**SUPPLIED MATERIAL**
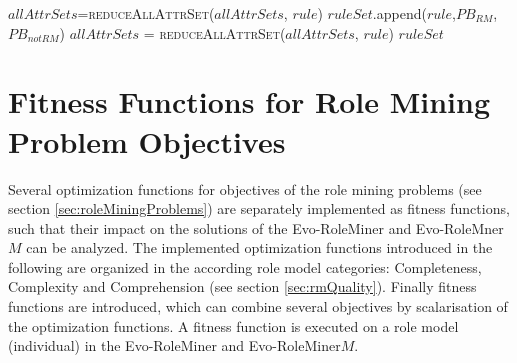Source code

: \begin{algorithm}
\begin{algorithmic}[1]
                                                \State $allAttrSets$=\textsc{reduceAllAttrSet}($allAttrSets$, $rule$)
                                            \EndIf
                                        \EndFor
                                        \fi
                                    \EndIf
                                \Else
                                    \State $ruleSet$.append($rule$,$PB_{RM}$,$PB_{notRM}$)
                                        \State $allAttrSets$ = \textsc{reduceAllAttrSet}($allAttrSets$, $rule$)
                                    \EndIf
                                \EndIf
                            \EndIf
                        \EndWhile 
                    \EndWhile
                    \State \Return $ruleSet$
                \EndProcedure
            \end{algorithmic}
        \end{algorithm}
        
    \section{Fitness Functions for Role Mining Problem Objectives}
    \label{sec:optimizationFunctions}
    Several optimization functions for objectives of the role mining problems (see section \ref{sec:roleMiningProblems}) are separately implemented as fitness functions, such that their impact on the solutions of the Evo-RoleMiner and Evo-RoleMner$M$ can be analyzed. The implemented optimization functions introduced in the following are organized in the according role model categories: Completeness, Complexity and Comprehension (see section \ref{sec:rmQuality}). Finally fitness functions are introduced, which can combine several objectives by scalarisation of the optimization functions. A fitness function is executed on a role model (individual) in the Evo-RoleMiner and Evo-RoleMiner$M$.
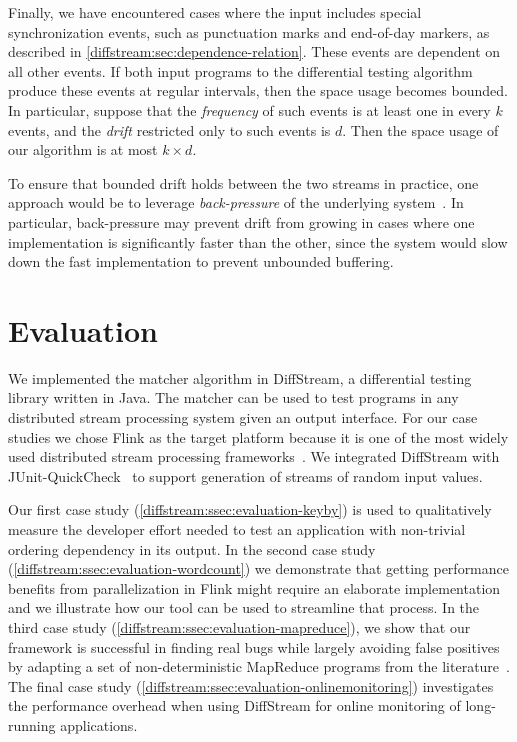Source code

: Finally, we have encountered cases where the input includes special synchronization events, such as punctuation marks and end-of-day markers, as described in \cref{diffstream:sec:dependence-relation}. These events are dependent on all other events. If both input programs to the differential testing algorithm produce these events at regular intervals, then the space usage becomes bounded. In particular, suppose that the \emph{frequency} of such events is at least one in every $k$ events, and the \emph{drift} restricted only to such events is $d$. Then the space usage of our algorithm is at most $k \times d$.

To ensure that bounded drift holds between the two streams in practice, one approach would be to leverage \emph{back-pressure} of the underlying system~\cite{collins2009flexible,Heron2015,chen2017governor}.
In particular, back-pressure may prevent drift from growing in cases where one implementation is significantly faster than the other, since the system would slow down the fast implementation to prevent unbounded buffering.

\section{Evaluation}
\label{diffstream:sec:evaluation}

We implemented the matcher algorithm in DiffStream, a differential
testing library written in Java. The matcher can be used to test
programs in any distributed stream processing system given an output
interface. For our case studies we chose Flink as the target platform
because it is one of the most widely used distributed stream
processing
frameworks~\cite{stackoverflow-flink}. We
integrated DiffStream with JUnit-QuickCheck~\cite{junit-quickcheck} to
support generation of streams of random input values.

Our first case study (\cref{diffstream:ssec:evaluation-keyby}) is used to qualitatively measure the developer effort needed to test an application with non-trivial ordering dependency in its output. In the second case study (\cref{diffstream:ssec:evaluation-wordcount}) we demonstrate that getting performance benefits from parallelization in Flink might require an elaborate implementation and we illustrate how our tool can be used to streamline that process. In the third case study (\cref{diffstream:ssec:evaluation-mapreduce}), we show that our framework is successful in finding real bugs while largely avoiding false positives by adapting a set of non-deterministic MapReduce programs from the literature~\cite{xiao2014nondeterminism}. The final case study (\cref{diffstream:ssec:evaluation-onlinemonitoring}) investigates the performance overhead when using DiffStream{} for online monitoring of long-running applications.


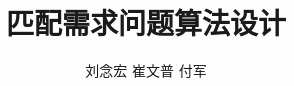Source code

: \documentclass[UTF8,a4paper,zihao=-4]{ctexart}
\begin{document}
\tableofcontents
\title{匹配需求问题算法设计}
\author{刘念宏{} 崔文普{} 付军}
\date{}%
\maketitle
\end{document}

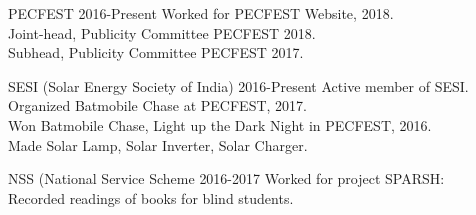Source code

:  
\begin{entryzlist}

\entryz

{PECFEST {}}
{2016-Present}
{Worked for PECFEST Website, 2018.
\\
Joint-head, Publicity Committee PECFEST 2018.
\\
Subhead, Publicity Committee PECFEST 2017.}

\entryz

{SESI (Solar Energy Society of India) {}}
{2016-Present}
{Active member of SESI.
\\
Organized Batmobile Chase at PECFEST, 2017.
\\
Won Batmobile Chase, Light up the Dark Night in PECFEST, 2016.
\\
Made Solar Lamp, Solar Inverter, Solar Charger.}


\entryz

{NSS (National Service Scheme {}}
{2016-2017}
{Worked for project SPARSH: 
\\
Recorded readings of books for blind students.}



\end{entryzlist}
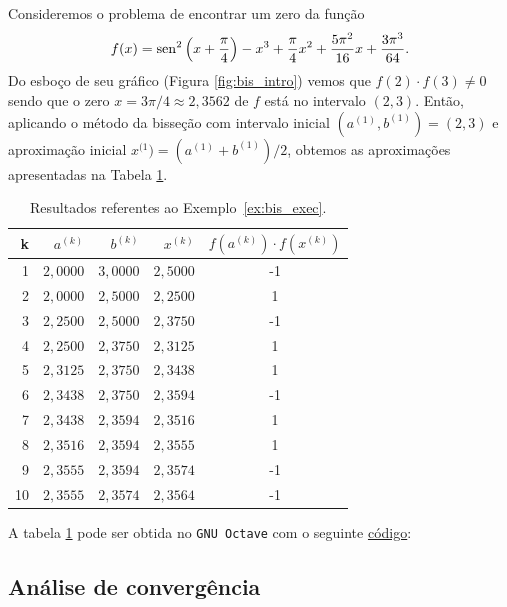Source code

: \begin{ex}\label{ex:bis_exec}
  Consideremos o problema de encontrar um zero da função
\begin{equation}
  f(x) = \operatorname{sen}^2\left(x+\frac{\pi}{4}\right) - x^3 + \frac{\pi}{4}x^2 + \frac{5\pi^2}{16}x + \frac{3\pi^3}{64}.
\end{equation}
Do esboço de seu gráfico (Figura \ref{fig:bis_intro}) vemos que $f(2)\cdot f(3) \neq 0$ sendo que o zero $x=3\pi/4\approx 2,3562$ de $f$ está no intervalo $(2, 3)$. Então, aplicando o método da bisseção com intervalo inicial $(a^{(1)}, b^{(1)}) = (2, 3)$ e aproximação inicial $x^{(1}) = (a^{(1)}+b^{(1)})/2$, obtemos as aproximações apresentadas na Tabela \ref{tab:bis_exec}.

\begin{table}[h!]
  \centering
  \caption{Resultados referentes ao Exemplo~\ref{ex:bis_exec}.}
  \begin{tabular}{r|rr|r|c}
    k & $a^{(k)}$ & $b^{(k)}$ & $x^{(k)}$ & $f(a^{(k)})\cdot f(x^{(k)})$\\\hline
    1 & $2,0000$ & $3,0000$ & $2,5000$ & -1 \\
    2 & $2,0000$ & $2,5000$ & $2,2500$ &  1 \\
    3 & $2,2500$ & $2,5000$ & $2,3750$ & -1 \\
    4 & $2,2500$ & $2,3750$ & $2,3125$ & 1 \\
    5 & $2,3125$ & $2,3750$ & $2,3438$ & 1 \\
    6 & $2,3438$ & $2,3750$ & $2,3594$ &  -1 \\
    7 & $2,3438$ & $2,3594$ & $2,3516$ & 1 \\
    8 & $2,3516$ & $2,3594$ & $2,3555$ &  1 \\
    9 & $2,3555$ & $2,3594$ & $2,3574$ &  -1 \\
    10 & $2,3555$ & $2,3574$ & $2,3564$ & -1 \\\hline
  \end{tabular}
  \label{tab:bis_exec}
\end{table}

\ifisoctave
A tabela \ref{tab:bis_exec} pode ser obtida no \verb+GNU Octave+ com o seguinte \href{https://github.com/phkonzen/notas/blob/master/src/MatematicaNumerica/cap_eq1d/dados/ex_bis_exec/ex_bis_exec.m}{código}:

\fi
\end{ex}

\subsection{Análise de convergência}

**PROBLEM DETAILS**
Every line of the listing that includes the word "Batmobile" must be copied.

**RESULT FOR THIS EXERCISE**
Organized Batmobile Chase at PECFEST, 2017.
Won Batmobile Chase, Light up the Dark Night in PECFEST, 2016.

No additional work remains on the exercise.